Huérfano buscando el mar confirma a Pablo Méndez como una voz poética de gran verdad emocional y de notable oficio verbal. El libro se lee como una indagación en la memoria, la paternidad, el deseo, la pérdida y la experiencia del tiempo, pero nunca desde la abstracción, sino desde una materia vivida que respira en cada poema.
Lo más valioso del conjunto es su capacidad para transformar lo cotidiano en emoción poética. Méndez escribe desde una cercanía poco frecuente: sus poemas parecen nacer de la conversación, del recuerdo y de la experiencia directa, pero alcanzan una densidad lírica que los eleva por encima de la mera confesión. Hay en estos textos una mezcla muy fértil de ternura, ironía, lucidez y melancolía, una voz que sabe ser íntima sin dejar de ser literaria.
El libro tiene además una cualidad muy difícil de lograr: suena sincero sin perder ritmo ni intensidad. Los objetos, los lugares, la familia, los coches, la ciudad, el cuerpo o la infancia no aparecen como decorado, sino como núcleos de sentido. Todo está atravesado por una emoción reconocible, pero también por una construcción poética sólida, con poemas que se apoyan en imágenes nítidas y en un fraseo que avanza con naturalidad, casi como si la vida misma estuviera pensando en voz alta.
También resulta muy hermosa la forma en que el libro convierte la nostalgia en energía creadora. No hay aquí una mirada derrotista, sino una
afirmación de la vida incluso en sus zonas más frágiles. El dolor, la edad, la memoria y la pérdida no aplastan el poema: lo sostienen. Y de ese modo el libro logra algo muy raro, que es hablar de lo vulnerable con una alegría de fondo, con una fidelidad radical a lo humano.
Nacido en Madrid en 1975, Pablo Méndez se ha dedicado en cuerpo y alma a la poesía desde que, con 17 años, publicara su primer libro, Palabras de aire, cursando entonces lo que hoy es primero de bachillerato, aunque el reconocimiento le llegó en 1994 con la edición de Una flecha hacia la nada. Es cierto que en los últimos años han tenido mucha importancia sus libros de ensayo, especialmente los de grafología, como ¿Con qué político te irías a cenar esta noche? que estuvo semanas en las listas de los más vendidos. Muchos esperaban un regreso, de Méndez, a la poesía y creo que esta obra no decepcionará a nadie.

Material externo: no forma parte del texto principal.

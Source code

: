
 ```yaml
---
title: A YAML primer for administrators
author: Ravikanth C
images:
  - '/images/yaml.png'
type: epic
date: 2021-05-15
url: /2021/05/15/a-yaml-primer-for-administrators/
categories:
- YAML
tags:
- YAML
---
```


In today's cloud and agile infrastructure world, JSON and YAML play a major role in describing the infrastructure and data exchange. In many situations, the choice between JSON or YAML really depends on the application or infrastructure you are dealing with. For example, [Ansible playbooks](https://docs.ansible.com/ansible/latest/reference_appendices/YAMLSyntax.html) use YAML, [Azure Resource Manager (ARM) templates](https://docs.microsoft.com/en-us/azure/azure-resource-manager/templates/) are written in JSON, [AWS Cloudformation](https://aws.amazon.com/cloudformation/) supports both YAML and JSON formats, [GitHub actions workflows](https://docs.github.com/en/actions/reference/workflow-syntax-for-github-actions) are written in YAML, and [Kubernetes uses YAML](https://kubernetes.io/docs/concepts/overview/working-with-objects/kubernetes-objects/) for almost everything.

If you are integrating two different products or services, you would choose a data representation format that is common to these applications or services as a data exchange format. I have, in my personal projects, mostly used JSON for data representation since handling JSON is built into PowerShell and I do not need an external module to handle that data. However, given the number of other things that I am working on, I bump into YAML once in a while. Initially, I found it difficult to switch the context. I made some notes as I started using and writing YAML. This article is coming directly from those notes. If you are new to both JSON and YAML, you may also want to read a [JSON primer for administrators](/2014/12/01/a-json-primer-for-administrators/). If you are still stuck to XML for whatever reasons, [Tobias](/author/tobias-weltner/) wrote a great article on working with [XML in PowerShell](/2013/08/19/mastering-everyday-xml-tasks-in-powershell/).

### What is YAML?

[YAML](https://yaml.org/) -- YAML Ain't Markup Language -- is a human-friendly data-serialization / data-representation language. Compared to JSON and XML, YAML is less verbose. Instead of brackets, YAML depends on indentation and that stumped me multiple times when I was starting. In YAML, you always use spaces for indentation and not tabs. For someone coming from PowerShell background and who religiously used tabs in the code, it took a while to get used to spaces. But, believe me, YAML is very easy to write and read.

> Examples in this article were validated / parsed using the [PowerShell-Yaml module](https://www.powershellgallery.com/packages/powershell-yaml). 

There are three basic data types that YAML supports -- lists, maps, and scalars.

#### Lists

Huérfano buscando el mar es un libro emotivo y verdadero como pocos, con una voz personalísima y una madurez poética evidente. Deja la impresión de estar ante una obra escrita con necesidad interior, pero también con una clara conciencia literaria. Es un libro que emociona, permanece y confirma a su autor en un lugar destacado de la poesía española contemporánea.